■ About this exercise ■
In the entries below, how many lines hold the string "FTTR"? Answer with the number only.

*** Extracted entries ***

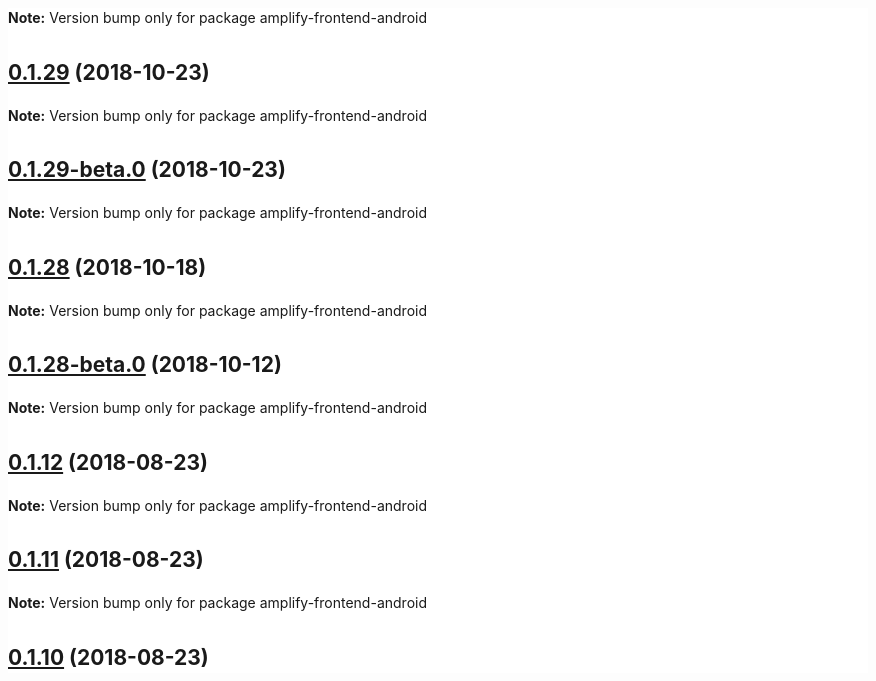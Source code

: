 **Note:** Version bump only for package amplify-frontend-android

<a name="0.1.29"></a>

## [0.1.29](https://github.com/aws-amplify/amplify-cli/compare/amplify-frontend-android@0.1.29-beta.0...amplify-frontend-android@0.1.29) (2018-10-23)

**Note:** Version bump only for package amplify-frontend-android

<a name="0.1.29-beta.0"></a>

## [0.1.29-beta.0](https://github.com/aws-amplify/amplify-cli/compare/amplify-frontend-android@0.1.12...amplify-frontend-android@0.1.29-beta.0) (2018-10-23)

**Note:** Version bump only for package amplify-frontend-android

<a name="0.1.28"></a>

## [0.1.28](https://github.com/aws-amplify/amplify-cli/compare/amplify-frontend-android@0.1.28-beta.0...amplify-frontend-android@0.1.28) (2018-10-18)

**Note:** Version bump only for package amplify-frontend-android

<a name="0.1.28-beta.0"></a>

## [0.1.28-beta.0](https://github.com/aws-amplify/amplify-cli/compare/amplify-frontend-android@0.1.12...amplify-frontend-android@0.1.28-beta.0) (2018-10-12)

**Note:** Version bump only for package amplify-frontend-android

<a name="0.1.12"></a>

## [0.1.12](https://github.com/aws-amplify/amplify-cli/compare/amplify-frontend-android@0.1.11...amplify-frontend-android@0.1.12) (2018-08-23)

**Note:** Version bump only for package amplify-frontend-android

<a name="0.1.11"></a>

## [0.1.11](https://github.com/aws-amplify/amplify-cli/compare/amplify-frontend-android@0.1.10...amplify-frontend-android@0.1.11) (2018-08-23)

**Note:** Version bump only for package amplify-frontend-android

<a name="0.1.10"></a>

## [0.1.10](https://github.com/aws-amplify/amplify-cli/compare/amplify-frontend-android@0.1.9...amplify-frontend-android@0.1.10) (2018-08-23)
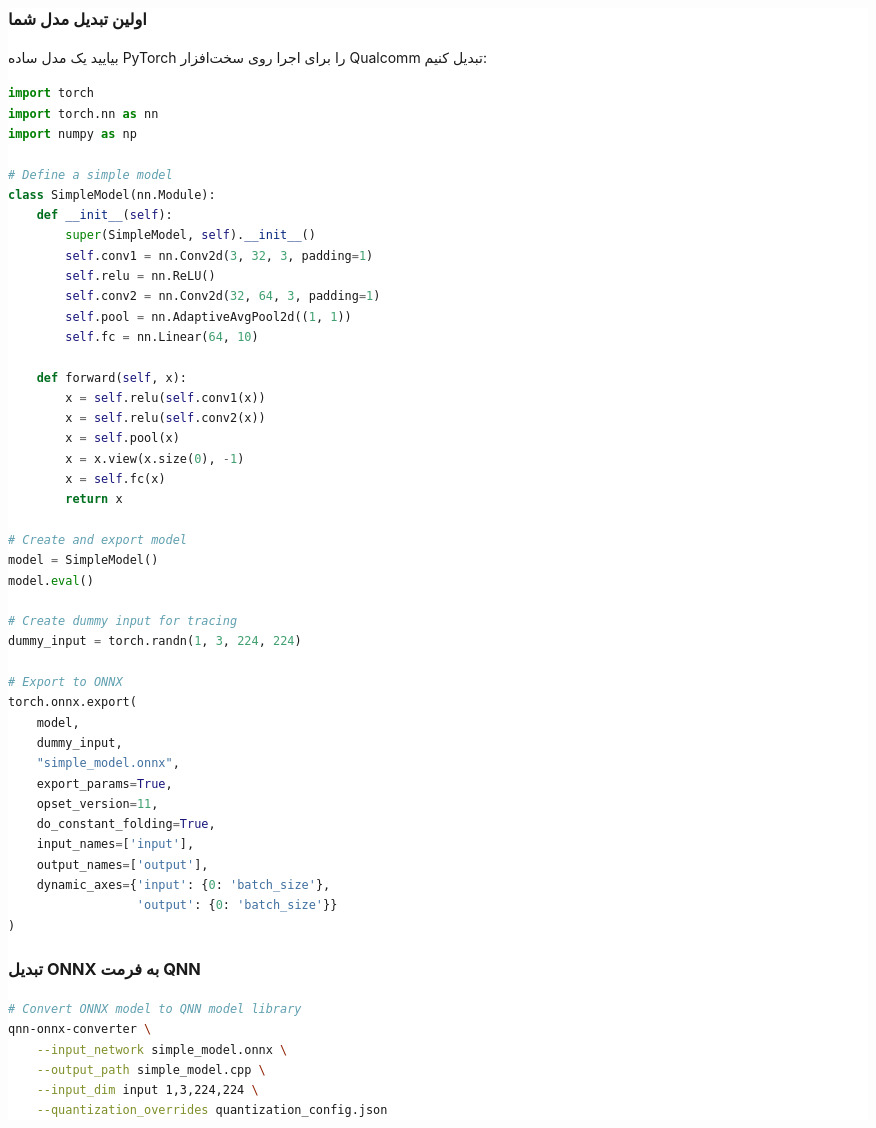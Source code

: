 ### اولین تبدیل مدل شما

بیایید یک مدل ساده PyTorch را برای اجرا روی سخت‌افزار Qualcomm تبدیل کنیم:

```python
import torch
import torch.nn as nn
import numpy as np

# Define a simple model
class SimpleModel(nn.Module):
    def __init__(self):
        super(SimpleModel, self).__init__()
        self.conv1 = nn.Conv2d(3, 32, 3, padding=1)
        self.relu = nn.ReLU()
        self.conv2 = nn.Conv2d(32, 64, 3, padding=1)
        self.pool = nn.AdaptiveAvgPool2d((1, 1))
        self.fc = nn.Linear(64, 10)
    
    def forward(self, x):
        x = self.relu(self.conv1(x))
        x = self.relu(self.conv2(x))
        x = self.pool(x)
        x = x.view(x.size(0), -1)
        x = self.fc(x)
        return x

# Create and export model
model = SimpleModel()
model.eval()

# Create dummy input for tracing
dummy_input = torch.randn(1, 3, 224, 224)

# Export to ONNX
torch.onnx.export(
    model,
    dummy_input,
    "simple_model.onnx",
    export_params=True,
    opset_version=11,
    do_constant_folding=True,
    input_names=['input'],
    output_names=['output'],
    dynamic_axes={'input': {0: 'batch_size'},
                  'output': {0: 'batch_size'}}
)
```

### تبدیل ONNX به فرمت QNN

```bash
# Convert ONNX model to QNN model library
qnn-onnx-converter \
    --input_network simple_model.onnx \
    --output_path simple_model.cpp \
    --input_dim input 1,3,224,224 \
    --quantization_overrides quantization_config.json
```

*** End of Extracted entries ***
*** Extracted entries ***

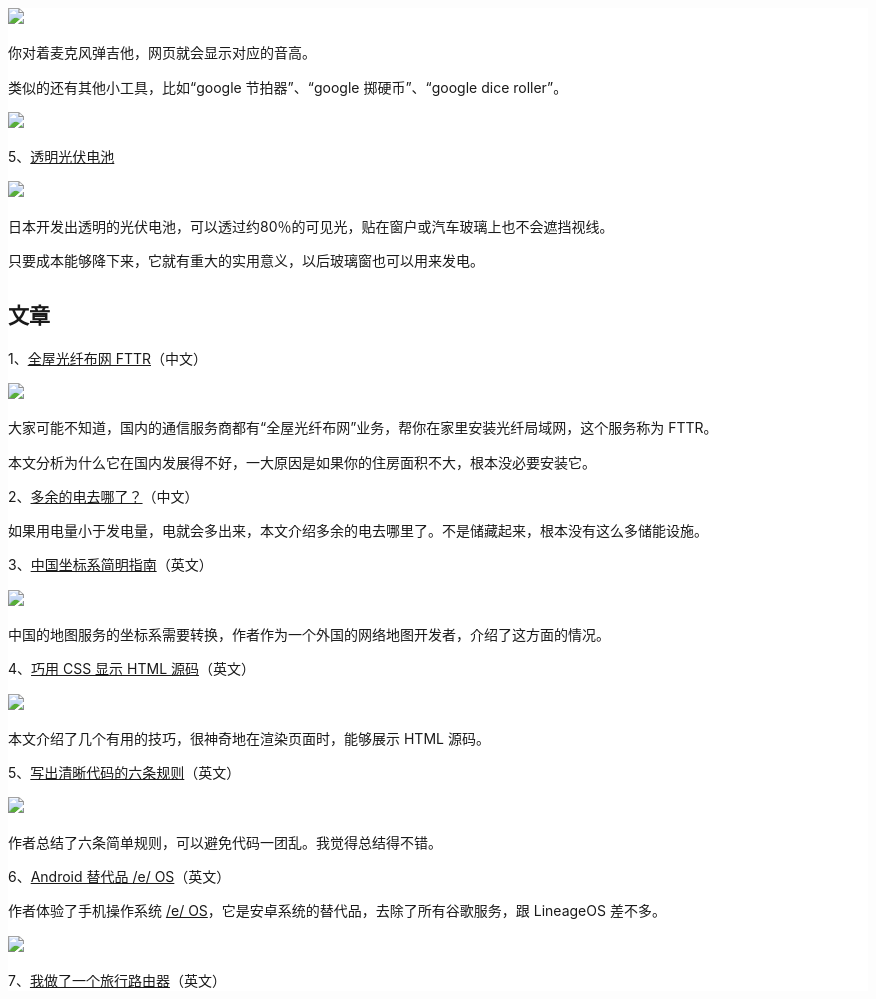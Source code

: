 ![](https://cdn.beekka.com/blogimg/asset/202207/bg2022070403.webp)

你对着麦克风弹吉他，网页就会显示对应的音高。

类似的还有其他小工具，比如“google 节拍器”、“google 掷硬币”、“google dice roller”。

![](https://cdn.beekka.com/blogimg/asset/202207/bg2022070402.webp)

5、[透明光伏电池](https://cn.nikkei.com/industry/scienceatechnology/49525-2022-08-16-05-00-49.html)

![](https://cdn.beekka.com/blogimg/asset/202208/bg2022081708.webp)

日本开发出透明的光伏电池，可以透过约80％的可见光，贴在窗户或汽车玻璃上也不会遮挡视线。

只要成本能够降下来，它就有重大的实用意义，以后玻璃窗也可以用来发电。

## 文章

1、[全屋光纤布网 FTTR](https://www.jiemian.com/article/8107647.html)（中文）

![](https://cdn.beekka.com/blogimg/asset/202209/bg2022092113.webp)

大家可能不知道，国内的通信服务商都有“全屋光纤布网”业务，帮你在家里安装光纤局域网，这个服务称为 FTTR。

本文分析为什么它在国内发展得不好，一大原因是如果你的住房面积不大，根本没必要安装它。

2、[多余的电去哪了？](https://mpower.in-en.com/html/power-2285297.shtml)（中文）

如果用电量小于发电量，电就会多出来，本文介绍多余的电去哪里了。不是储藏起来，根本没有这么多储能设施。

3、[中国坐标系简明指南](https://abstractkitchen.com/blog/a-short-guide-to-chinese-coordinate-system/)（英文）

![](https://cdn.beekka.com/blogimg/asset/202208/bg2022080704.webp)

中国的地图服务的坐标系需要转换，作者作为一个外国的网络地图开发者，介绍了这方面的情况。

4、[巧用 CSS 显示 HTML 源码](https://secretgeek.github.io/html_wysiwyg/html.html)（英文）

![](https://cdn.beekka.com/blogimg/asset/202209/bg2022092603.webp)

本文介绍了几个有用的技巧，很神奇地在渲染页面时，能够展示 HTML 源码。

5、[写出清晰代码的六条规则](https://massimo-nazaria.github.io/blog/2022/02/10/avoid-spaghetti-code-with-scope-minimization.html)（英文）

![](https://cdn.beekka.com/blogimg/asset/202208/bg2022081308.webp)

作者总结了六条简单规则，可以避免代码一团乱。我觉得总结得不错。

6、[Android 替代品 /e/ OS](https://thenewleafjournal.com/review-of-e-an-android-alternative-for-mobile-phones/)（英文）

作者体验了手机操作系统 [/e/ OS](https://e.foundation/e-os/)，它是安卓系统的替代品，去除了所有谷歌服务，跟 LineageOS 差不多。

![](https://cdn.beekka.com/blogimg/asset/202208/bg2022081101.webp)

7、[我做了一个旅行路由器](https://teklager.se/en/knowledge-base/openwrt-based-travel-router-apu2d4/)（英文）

*** End of Extracted entries ***

■ Exercise response ■
2